In Judges 6-7, the Israelites are in trouble, once again. They’ve turned their back on God and have disobeyed his commands. They’ve been under the control of the evil Midianites for seven years, and they’ve had enough. At least, that’s what they say. But the Midianites are very evil and are so cruel, that the Israelites hide from them in mountains, caves and other strongholds. When the Israelites plant their crops, their enemies attack them and destroy their crops. Their oppressors leave them with nothing to eat. They’re reduced to starvation. So they cry to the Lord for help.

The problem isn’t that their enemies are strong. It’s that the Israelites have again disobeyed God. Trouble always finds them when they turn their backs on God’s commands.

One man, who is basically afraid of his own shadow, threshes his wheat at the bottom of a winepress in hopes that his enemies can’t find his food and steal it. Gideon says he is the lowliest person in the lowliest tribe of Israel, and he’s scared of everything.  But God sees him and comes to him in his hiding place. 

When the Lord finds him deep in that winepress, he calls Gideon a mighty hero. But Gideon asks God why he has allowed his people to endure such hardships. He asks why God has abandoned them. God knows Gideon has many fears, but he also knows Gideon’s heart.  He hears Gideon when he asks why God has allowed all the evil to take place.  He hears Gideon’s cries about his people starving and struggling to survive.

God doesn’t rebuke him for questioning.  God doesn’t chastise him for being fearful.  Instead, God empowers him to fight.  He enables Gideon to assemble a small army.  God says a large army would indicate that they won by their own power.  A small army shows that God is the one who led them to victory.  Because there are times in life, we can’t do everything.  We need God to guide us, and the victory is all his.


It is not by force nor by strength, but by my Spirit, says the Lord of Heaven’s Armies. Zechariah 4:6


God didn’t give him attaboys or you got this, man.  No.  God wanted the praise.  God wanted the adoration and commitment. Gideon needed to depend on God’s strength to fight this battle and win.  God led Gideon to defeat the enemies, but it was with God’s power. Not Gideon’s. The victory was not through human strength but from God’s favor and power. After all, God whittled down Gideon’s army from three thousand to only three hundred men. And those few men defeated an army of thousands with the help of God.
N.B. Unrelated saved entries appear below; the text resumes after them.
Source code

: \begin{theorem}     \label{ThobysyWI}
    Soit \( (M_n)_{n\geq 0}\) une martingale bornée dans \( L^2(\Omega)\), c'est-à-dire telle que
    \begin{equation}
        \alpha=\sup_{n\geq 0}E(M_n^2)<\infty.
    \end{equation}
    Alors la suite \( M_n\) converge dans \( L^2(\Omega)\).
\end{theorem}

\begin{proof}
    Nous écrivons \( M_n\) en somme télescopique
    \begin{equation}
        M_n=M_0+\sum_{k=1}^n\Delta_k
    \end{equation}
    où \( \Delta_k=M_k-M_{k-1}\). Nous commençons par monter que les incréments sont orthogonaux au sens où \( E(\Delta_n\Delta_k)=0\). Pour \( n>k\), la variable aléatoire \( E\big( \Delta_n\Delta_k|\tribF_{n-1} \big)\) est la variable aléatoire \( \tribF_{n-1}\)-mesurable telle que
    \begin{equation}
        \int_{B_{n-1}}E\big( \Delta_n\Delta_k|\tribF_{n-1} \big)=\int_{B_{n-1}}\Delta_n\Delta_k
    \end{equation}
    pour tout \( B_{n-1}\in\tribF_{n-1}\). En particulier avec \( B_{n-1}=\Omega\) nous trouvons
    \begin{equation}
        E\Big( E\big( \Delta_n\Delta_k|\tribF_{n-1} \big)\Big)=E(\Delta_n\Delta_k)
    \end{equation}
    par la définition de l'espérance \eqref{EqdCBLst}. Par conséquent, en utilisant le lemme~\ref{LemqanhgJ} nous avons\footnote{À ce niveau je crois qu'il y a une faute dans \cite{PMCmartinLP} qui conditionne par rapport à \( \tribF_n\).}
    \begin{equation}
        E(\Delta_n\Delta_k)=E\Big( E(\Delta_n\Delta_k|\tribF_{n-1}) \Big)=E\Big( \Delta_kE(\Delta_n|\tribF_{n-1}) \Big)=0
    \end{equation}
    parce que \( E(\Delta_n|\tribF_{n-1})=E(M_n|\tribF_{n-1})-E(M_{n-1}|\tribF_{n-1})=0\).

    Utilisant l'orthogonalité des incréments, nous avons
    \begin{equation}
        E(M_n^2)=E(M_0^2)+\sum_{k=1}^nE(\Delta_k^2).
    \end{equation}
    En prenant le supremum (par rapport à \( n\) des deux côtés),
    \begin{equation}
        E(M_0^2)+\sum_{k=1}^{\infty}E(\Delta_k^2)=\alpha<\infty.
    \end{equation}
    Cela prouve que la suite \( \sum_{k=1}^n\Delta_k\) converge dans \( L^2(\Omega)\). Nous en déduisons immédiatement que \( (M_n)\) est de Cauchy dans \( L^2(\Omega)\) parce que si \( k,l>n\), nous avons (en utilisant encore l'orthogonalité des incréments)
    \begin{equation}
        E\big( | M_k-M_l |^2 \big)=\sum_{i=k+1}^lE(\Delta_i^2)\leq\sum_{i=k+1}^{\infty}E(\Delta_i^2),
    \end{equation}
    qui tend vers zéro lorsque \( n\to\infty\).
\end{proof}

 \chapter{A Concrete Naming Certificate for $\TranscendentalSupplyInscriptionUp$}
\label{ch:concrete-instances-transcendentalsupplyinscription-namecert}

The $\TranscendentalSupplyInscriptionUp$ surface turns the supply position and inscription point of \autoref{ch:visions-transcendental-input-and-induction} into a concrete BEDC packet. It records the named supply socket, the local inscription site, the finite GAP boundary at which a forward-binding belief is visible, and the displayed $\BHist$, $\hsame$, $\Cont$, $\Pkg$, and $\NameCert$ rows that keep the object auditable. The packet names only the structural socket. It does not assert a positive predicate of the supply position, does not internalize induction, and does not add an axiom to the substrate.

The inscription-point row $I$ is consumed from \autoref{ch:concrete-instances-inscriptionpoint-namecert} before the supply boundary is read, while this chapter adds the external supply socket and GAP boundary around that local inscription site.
Gideon doubted God. He thought his people were in such a bad way because God wasn’t doing his job. But when God showed him that his people’s deliberate disobedience had caused this oppression, Gideon had a change of heart. He saw his countrymen for the sinners they were. In spite of his fears, he saw God’s mighty hand upon him and his small army.

Too many times we try to fight our own battles. We imagine victory at the sound of our sharp words or brute force. But we are weak. We are inadequate. We are fearful. We are human. We can’t fight our own battles. We need God’s help. If we claim to be a child of God, we need God’s strength to fight our battles. And he says he will fight for us.

We don’t have it all together. And God sees our weakness. But he also sees our hearts. And if our hearts are seeking to obey and honor God, he will work with our weakness. He will be our strength. He will be our guide. He will lead us to victory. Oh. The victory may not look as we expect. But victory will be look the way God intended. God ordains all our steps. All our battles. All our losses and victories. They are his. If we are his, we know that obedience is much better than elaborate victories.